#### GIVEN RECORDS
Start of Block
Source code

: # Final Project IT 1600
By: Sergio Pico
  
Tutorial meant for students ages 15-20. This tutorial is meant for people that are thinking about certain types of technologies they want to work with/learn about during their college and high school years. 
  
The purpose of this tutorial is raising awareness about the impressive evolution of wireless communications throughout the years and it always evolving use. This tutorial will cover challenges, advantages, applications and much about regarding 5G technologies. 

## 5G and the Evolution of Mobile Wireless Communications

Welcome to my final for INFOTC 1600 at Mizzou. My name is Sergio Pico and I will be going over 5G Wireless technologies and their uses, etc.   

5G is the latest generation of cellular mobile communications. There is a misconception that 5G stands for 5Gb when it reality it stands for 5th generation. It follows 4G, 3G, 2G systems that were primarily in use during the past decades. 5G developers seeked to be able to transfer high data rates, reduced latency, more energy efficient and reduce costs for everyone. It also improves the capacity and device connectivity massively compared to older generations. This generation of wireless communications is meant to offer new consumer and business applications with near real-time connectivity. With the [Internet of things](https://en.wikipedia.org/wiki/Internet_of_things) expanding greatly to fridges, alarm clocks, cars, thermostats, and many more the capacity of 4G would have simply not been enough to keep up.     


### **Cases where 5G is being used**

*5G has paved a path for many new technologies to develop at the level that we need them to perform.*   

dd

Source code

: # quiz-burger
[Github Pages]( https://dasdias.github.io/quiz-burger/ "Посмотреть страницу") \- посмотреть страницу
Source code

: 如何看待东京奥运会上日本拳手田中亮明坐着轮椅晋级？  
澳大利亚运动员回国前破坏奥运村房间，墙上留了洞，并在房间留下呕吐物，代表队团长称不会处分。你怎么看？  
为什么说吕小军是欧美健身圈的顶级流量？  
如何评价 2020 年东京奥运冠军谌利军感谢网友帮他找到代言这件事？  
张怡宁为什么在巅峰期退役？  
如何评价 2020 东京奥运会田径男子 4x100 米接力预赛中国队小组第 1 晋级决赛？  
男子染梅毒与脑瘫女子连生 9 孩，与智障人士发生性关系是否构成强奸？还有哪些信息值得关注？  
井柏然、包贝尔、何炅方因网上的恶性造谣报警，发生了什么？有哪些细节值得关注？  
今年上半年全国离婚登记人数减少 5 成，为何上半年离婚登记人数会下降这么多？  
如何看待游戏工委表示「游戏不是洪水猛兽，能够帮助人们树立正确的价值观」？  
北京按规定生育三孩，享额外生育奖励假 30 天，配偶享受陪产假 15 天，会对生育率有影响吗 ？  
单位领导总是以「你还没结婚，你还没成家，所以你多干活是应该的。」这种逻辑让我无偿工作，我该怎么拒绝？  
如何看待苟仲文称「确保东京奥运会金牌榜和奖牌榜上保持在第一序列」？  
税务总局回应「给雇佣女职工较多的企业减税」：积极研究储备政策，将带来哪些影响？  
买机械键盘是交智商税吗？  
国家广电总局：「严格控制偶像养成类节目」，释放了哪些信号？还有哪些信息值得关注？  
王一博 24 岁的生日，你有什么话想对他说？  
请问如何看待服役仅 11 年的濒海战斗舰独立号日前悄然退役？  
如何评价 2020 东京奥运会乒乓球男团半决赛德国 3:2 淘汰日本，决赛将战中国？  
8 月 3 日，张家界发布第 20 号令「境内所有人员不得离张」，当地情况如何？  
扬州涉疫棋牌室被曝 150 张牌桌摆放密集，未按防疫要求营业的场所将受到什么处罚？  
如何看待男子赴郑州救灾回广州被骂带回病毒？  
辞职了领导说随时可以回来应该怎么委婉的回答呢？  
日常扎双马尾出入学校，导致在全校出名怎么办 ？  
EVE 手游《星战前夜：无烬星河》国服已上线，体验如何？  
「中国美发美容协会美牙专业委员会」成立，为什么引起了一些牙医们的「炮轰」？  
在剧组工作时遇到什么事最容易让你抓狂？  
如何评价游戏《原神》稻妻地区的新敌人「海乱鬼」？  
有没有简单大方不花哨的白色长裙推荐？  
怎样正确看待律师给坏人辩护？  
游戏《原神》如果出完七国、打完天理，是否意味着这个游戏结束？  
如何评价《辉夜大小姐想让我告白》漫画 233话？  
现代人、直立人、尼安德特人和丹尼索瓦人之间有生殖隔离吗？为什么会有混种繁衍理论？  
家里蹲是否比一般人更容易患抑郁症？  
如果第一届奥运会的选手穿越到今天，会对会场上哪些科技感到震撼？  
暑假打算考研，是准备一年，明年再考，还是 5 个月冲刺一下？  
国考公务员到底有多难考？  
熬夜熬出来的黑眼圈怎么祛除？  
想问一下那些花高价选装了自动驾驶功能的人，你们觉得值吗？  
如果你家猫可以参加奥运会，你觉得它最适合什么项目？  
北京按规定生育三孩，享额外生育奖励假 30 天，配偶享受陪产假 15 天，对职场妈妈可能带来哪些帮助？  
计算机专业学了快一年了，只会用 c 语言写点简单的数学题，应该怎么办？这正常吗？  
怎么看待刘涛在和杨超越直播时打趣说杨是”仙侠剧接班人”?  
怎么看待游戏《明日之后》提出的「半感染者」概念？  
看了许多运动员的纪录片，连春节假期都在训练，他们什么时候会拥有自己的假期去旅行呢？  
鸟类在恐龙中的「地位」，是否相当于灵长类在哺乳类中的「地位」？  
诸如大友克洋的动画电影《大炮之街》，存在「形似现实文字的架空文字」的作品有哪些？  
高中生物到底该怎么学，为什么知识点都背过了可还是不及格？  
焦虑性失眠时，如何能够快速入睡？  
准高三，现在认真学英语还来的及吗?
End of Block
Start of Block
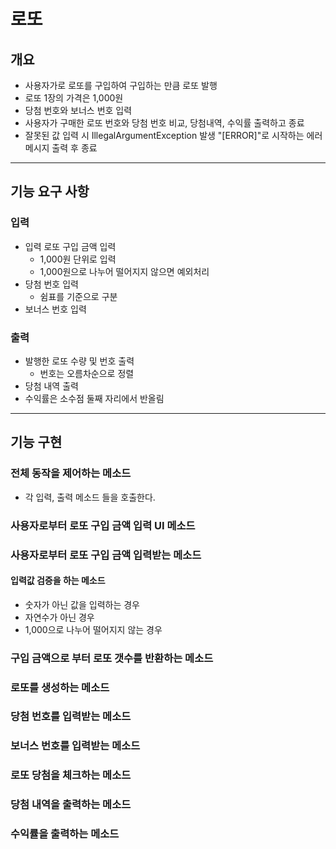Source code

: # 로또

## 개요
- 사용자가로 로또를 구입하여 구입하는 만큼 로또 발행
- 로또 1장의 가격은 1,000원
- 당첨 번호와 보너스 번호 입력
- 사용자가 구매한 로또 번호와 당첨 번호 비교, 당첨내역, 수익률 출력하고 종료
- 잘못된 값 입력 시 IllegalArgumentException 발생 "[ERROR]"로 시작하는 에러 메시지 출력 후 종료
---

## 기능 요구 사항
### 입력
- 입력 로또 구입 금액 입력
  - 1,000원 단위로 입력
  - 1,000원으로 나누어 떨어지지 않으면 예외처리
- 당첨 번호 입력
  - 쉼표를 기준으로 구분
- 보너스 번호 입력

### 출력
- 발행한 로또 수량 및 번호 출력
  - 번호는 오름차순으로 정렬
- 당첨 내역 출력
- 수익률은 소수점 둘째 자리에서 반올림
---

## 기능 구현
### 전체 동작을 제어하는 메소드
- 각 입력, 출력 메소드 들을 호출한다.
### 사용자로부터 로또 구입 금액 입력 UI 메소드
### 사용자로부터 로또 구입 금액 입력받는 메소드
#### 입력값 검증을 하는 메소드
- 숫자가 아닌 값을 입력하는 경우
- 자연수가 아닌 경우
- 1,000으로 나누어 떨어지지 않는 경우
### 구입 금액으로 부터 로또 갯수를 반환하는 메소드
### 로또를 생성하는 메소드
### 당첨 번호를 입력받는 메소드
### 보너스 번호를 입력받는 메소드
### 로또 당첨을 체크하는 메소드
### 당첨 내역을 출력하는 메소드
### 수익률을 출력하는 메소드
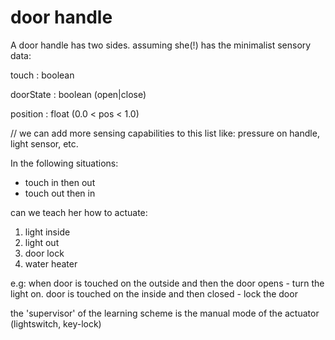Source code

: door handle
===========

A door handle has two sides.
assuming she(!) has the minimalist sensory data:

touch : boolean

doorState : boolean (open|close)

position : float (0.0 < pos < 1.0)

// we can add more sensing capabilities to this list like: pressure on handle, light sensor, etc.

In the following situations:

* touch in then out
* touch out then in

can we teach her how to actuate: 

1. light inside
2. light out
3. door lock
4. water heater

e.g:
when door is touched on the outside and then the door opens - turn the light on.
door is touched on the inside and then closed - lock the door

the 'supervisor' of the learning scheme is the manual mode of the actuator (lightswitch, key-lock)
End of Block
Start of Block
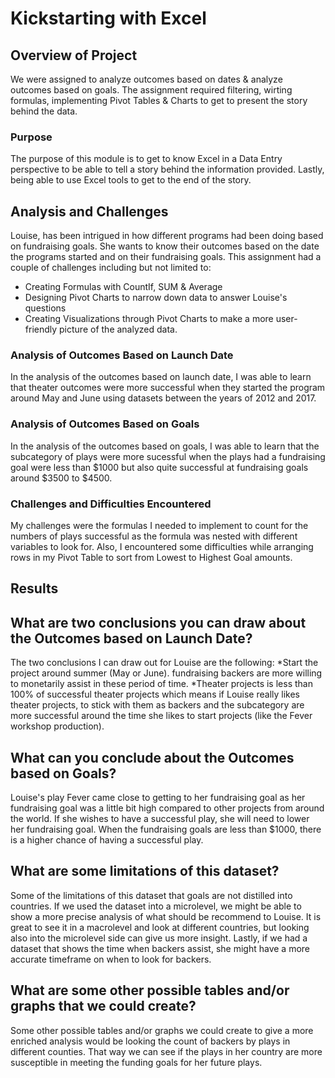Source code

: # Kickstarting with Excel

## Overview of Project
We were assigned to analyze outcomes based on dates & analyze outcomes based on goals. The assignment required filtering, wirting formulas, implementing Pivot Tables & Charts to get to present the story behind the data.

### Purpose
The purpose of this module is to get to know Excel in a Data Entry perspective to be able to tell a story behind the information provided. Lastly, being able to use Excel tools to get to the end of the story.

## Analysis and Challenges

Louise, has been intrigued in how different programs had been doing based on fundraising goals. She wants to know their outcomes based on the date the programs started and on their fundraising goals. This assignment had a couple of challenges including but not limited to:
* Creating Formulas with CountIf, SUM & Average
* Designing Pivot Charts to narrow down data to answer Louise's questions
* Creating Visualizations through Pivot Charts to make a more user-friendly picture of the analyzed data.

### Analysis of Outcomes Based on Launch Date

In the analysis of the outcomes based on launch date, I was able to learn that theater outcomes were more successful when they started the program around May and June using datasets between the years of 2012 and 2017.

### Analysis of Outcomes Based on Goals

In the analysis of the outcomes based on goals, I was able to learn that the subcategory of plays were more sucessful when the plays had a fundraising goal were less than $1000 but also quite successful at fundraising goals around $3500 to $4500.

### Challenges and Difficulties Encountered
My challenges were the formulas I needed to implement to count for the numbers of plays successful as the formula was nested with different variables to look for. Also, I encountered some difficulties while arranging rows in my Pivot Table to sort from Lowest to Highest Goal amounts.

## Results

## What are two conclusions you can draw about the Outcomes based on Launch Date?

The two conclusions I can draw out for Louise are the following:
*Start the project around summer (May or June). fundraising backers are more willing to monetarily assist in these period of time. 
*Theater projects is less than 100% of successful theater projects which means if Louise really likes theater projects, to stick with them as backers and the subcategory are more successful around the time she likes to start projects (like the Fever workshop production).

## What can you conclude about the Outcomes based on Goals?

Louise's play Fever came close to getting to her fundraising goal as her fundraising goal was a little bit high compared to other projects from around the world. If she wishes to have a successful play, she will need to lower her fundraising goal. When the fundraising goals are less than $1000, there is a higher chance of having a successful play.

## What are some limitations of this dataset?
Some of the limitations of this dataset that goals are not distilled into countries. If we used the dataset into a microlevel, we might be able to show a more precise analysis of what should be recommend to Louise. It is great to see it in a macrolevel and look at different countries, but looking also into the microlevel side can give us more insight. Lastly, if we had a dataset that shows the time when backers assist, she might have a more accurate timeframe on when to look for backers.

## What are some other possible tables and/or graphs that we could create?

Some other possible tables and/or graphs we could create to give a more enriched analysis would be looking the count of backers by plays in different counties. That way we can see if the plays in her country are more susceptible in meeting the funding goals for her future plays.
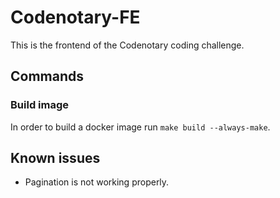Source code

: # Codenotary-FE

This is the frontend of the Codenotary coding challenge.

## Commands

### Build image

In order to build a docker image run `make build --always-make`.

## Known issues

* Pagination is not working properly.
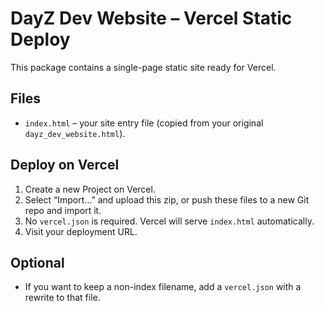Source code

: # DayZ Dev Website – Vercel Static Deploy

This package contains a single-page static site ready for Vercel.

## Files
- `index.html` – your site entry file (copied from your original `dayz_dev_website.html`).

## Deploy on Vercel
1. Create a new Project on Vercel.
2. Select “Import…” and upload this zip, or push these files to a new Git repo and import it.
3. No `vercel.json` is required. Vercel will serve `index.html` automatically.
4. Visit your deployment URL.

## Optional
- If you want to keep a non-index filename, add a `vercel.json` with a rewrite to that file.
End of Block
Would you print exactly, and only, the lines of the data above from the line with "### Analysis of Outcomes Based on Launch Date" through the line with "### Analysis of Outcomes Based on Goals", inclusive?

#### WRITTEN ANSWER
### Analysis of Outcomes Based on Launch Date

In the analysis of the outcomes based on launch date, I was able to learn that theater outcomes were more successful when they started the program around May and June using datasets between the years of 2012 and 2017.

### Analysis of Outcomes Based on Goals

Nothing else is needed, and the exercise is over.